She looked at him wistfully, as if she wished to say something, but did not venture to do so. He promptly gave a different turn to the conversation by quoting Mrs. Mumpson's tirade on churchgoing the first Sunday after her arrival. Alida laughed, but not in a wholly mirthful and satisfied way. "There!" he concluded, "I'm touching on things a little too sacred for you. I respect your feelings and beliefs, for they are honest and I wish I shared in 'em." Then he suddenly laughed again as he added, "Mrs. Mumpson said there was too much milking done on Sunday, and it's time I was breaking the Fourth Commandment, after her notion."

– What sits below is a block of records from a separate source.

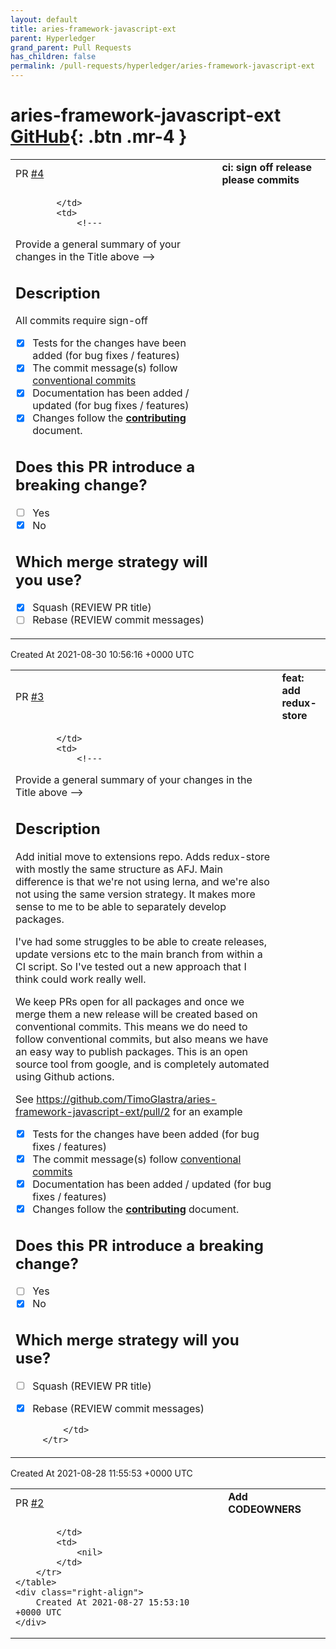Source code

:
 ```yaml
---
layout: default
title: aries-framework-javascript-ext
parent: Hyperledger
grand_parent: Pull Requests
has_children: false
permalink: /pull-requests/hyperledger/aries-framework-javascript-ext
---
```


# aries-framework-javascript-ext <span class="fs-3 right-align">[GitHub](https://github.com/hyperledger/aries-framework-javascript-ext){: .btn .mr-4 }</span>


<div>
    <table>
        <tr>
            <td>
                PR <a href="https://github.com/hyperledger/aries-framework-javascript-ext/pull/4" class=".btn">#4</a>
            </td>
            <td>
                <b>
                    ci: sign off release please commits
                </b>
            </td>
        </tr>
        <tr>
            <td>
                
            </td>
            <td>
                <!---
Provide a general summary of your changes in the Title above
-->

## Description

All commits require sign-off

<!--- Describe your changes in detail -->

- [x] Tests for the changes have been added (for bug fixes / features)
- [x] The commit message(s) follow [conventional commits](https://www.conventionalcommits.org/en/v1.0.0/)
- [x] Documentation has been added / updated (for bug fixes / features)
- [x] Changes follow the **[contributing](../CONTRIBUTING.md)** document.

## Does this PR introduce a breaking change?

- [ ] Yes
- [x] No

<!-- If this PR contains a breaking change, please describe the impact and migration path for existing applications below. Make sure to indicate commits with breaking changes by appending a `!` after the type/scope as described by the conventional commits guidelines -->

## Which merge strategy will you use?

<!-- This indicates to reviewers whether they need to check your commits are ready to be rebased on main or not. Squashing only requires the title of the PR to follow conventional commits guidelines. Rebasing requires all commits to follow conventional commits guidelines, but allows to introduce multiple changes within a single PR. If you don't know what this means, Squash is probably the way to go. -->

- [x] Squash (REVIEW PR title)
- [ ] Rebase (REVIEW commit messages)
            </td>
        </tr>
    </table>
    <div class="right-align">
        Created At 2021-08-30 10:56:16 +0000 UTC
    </div>
</div>

<div>
    <table>
        <tr>
            <td>
                PR <a href="https://github.com/hyperledger/aries-framework-javascript-ext/pull/3" class=".btn">#3</a>
            </td>
            <td>
                <b>
                    feat: add redux-store
                </b>
            </td>
        </tr>
        <tr>
            <td>
                
            </td>
            <td>
                <!---
Provide a general summary of your changes in the Title above
-->

## Description

<!--- Describe your changes in detail -->

Add initial move to extensions repo. Adds redux-store with mostly the same structure as AFJ. Main difference is that we're not using lerna, and we're also not using the same version strategy. It makes more sense to me to be able to separately develop packages.

I've had some struggles to be able to create releases, update versions etc to the main branch from within a CI script. So I've tested out a new approach that I think could work really well.

We keep PRs open for all packages and once we merge them a new release will be created based on conventional commits. This means we do need to follow conventional commits, but also means we have an easy way to publish packages. This is an open source tool from google, and is completely automated using Github actions.

See https://github.com/TimoGlastra/aries-framework-javascript-ext/pull/2 for an example

- [x] Tests for the changes have been added (for bug fixes / features)
- [x] The commit message(s) follow [conventional commits](https://www.conventionalcommits.org/en/v1.0.0/)
- [x] Documentation has been added / updated (for bug fixes / features)
- [x] Changes follow the **[contributing](../CONTRIBUTING.md)** document.

## Does this PR introduce a breaking change?

- [ ] Yes
- [x] No

<!-- If this PR contains a breaking change, please describe the impact and migration path for existing applications below. Make sure to indicate commits with breaking changes by appending a `!` after the type/scope as described by the conventional commits guidelines -->

## Which merge strategy will you use?

<!-- This indicates to reviewers whether they need to check your commits are ready to be rebased on main or not. Squashing only requires the title of the PR to follow conventional commits guidelines. Rebasing requires all commits to follow conventional commits guidelines, but allows to introduce multiple changes within a single PR. If you don't know what this means, Squash is probably the way to go. -->

- [ ] Squash (REVIEW PR title)
- [x] Rebase (REVIEW commit messages)

            </td>
        </tr>
    </table>
    <div class="right-align">
        Created At 2021-08-28 11:55:53 +0000 UTC
    </div>
</div>

<div>
    <table>
        <tr>
            <td>
                PR <a href="https://github.com/hyperledger/aries-framework-javascript-ext/pull/2" class=".btn">#2</a>
            </td>
            <td>
                <b>
                    Add CODEOWNERS
                </b>
            </td>
        </tr>
        <tr>
            <td>
                
            </td>
            <td>
                <nil>
            </td>
        </tr>
    </table>
    <div class="right-align">
        Created At 2021-08-27 15:53:10 +0000 UTC
    </div>
</div>

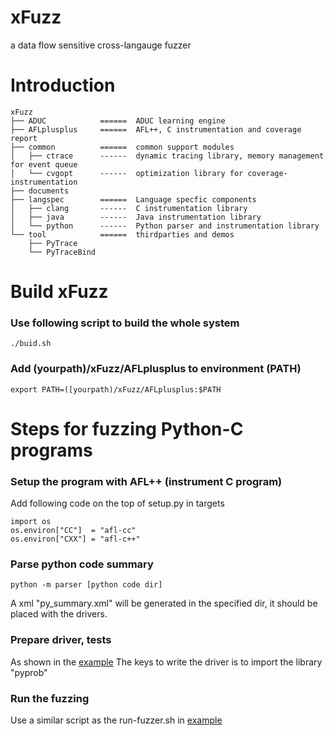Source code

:# xFuzz
a data flow sensitive cross-langauge fuzzer

# Introduction
```
xFuzz
├── ADUC            ======  ADUC learning engine
├── AFLplusplus     ======  AFL++, C instrumentation and coverage report
├── common          ======  common support modules
│   ├── ctrace      ------  dynamic tracing library, memory management for event queue
│   └── cvgopt      ------  optimization library for coverage-instrumentation
├── documents
├── langspec        ======  Language specfic components
│   ├── clang       ------  C instrumentation library
│   ├── java        ------  Java instrumentation library
│   └── python      ------  Python parser and instrumentation library
└── tool            ======  thirdparties and demos
    ├── PyTrace
    └── PyTraceBind
```

# Build xFuzz
### Use following script to build the whole system
```
./buid.sh
```
### Add (yourpath)/xFuzz/AFLplusplus to environment (PATH)
```
export PATH=([yourpath)/xFuzz/AFLplusplus:$PATH
```

# Steps for fuzzing Python-C programs

### Setup the program with AFL++ (instrument C program)
Add following code on the top of setup.py in targets
```
import os
os.environ["CC"]  = "afl-cc"
os.environ["CXX"] = "afl-c++"
```

### Parse python code summary
```
python -m parser [python code dir]
```
A xml "py_summary.xml" will be generated in the specified dir, it should be placed with the drivers. 

### Prepare driver, tests
As shown in the [example](https://github.com/Daybreak2019/xFuzz/tree/main/benchmarks/mongo)
The keys to write the driver is to import the library "pyprob"

### Run the fuzzing
Use a similar script as the run-fuzzer.sh in [example](https://github.com/Daybreak2019/xFuzz/tree/main/benchmarks/mongo)
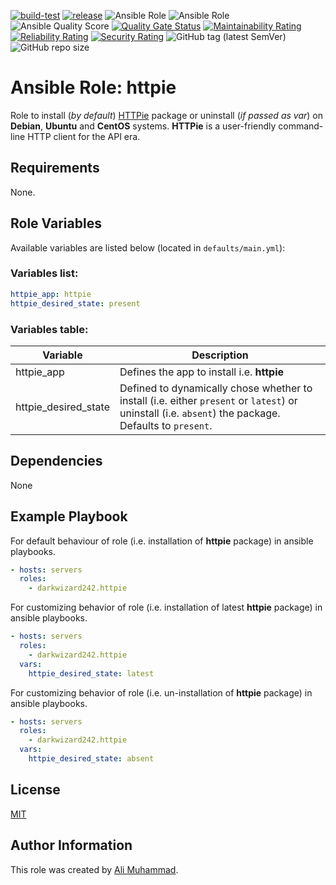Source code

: [![build-test](https://github.com/darkwizard242/ansible-role-httpie/workflows/build-and-test/badge.svg?branch=master)](https://github.com/darkwizard242/ansible-role-httpie/actions?query=workflow%3Abuild-and-test) [![release](https://github.com/darkwizard242/ansible-role-httpie/workflows/release/badge.svg)](https://github.com/darkwizard242/ansible-role-httpie/actions?query=workflow%3Arelease) ![Ansible Role](https://img.shields.io/ansible/role/52409?color=dark%20green%20) ![Ansible Role](https://img.shields.io/ansible/role/d/52409?label=role%20downloads) ![Ansible Quality Score](https://img.shields.io/ansible/quality/52409?label=ansible%20quality%20score) [![Quality Gate Status](https://sonarcloud.io/api/project_badges/measure?project=ansible-role-httpie&metric=alert_status)](https://sonarcloud.io/dashboard?id=ansible-role-httpie) [![Maintainability Rating](https://sonarcloud.io/api/project_badges/measure?project=ansible-role-httpie&metric=sqale_rating)](https://sonarcloud.io/dashboard?id=ansible-role-httpie) [![Reliability Rating](https://sonarcloud.io/api/project_badges/measure?project=ansible-role-httpie&metric=reliability_rating)](https://sonarcloud.io/dashboard?id=ansible-role-httpie) [![Security Rating](https://sonarcloud.io/api/project_badges/measure?project=ansible-role-httpie&metric=security_rating)](https://sonarcloud.io/dashboard?id=ansible-role-httpie) ![GitHub tag (latest SemVer)](https://img.shields.io/github/tag/darkwizard242/ansible-role-httpie?label=release) ![GitHub repo size](https://img.shields.io/github/repo-size/darkwizard242/ansible-role-httpie?color=orange&style=flat-square)

# Ansible Role: httpie

Role to install (_by default_) [HTTPie](https://httpie.io/) package or uninstall (_if passed as var_) on **Debian**, **Ubuntu** and **CentOS** systems. **HTTPie** is a user-friendly command-line HTTP client for the API era.

## Requirements

None.

## Role Variables

Available variables are listed below (located in `defaults/main.yml`):

### Variables list:

```yaml
httpie_app: httpie
httpie_desired_state: present
```

### Variables table:

Variable             | Description
-------------------- | ----------------------------------------------------------------------------------------------------------------------------------------------------
httpie_app           | Defines the app to install i.e. **httpie**
httpie_desired_state | Defined to dynamically chose whether to install (i.e. either `present` or `latest`) or uninstall (i.e. `absent`) the package. Defaults to `present`.

## Dependencies

None

## Example Playbook

For default behaviour of role (i.e. installation of **httpie** package) in ansible playbooks.

```yaml
- hosts: servers
  roles:
    - darkwizard242.httpie
```

For customizing behavior of role (i.e. installation of latest **httpie** package) in ansible playbooks.

```yaml
- hosts: servers
  roles:
    - darkwizard242.httpie
  vars:
    httpie_desired_state: latest
```

For customizing behavior of role (i.e. un-installation of **httpie** package) in ansible playbooks.

```yaml
- hosts: servers
  roles:
    - darkwizard242.httpie
  vars:
    httpie_desired_state: absent
```

## License

[MIT](https://github.com/darkwizard242/ansible-role-httpie/blob/master/LICENSE)

## Author Information

This role was created by [Ali Muhammad](https://www.alimuhammad.dev/).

Alida now laughed outright, without reservation.

"'By jocks!' as Watterly says, what a difference there is in women!" he soliloquized on his way to the barn. "Well, the church question is settled for the present, but if Alida should ask me to go, after her manner this morning, I'd face the whole creation with her."

When at last he came in and threw off his waterproof coat, the kitchen was in order and his wife was sitting by the parlor fire with Thomson's "Land and the Book" in her hand.

"Are you fond of reading?" he asked.

"Yes, very."

"Well, I am, too, sort of; but I've let the years slip by without doing half as much as I ought."

"Light your pipe and I'll read to you, if you wish me to."

"Oh, come now! I at least believe in Sunday as a day of rest, and you need it. Reading aloud is about as hard work as I can do."

"But I'm used to it. I read aloud to mother a great deal," and then there passed over her face an expression of deep pain.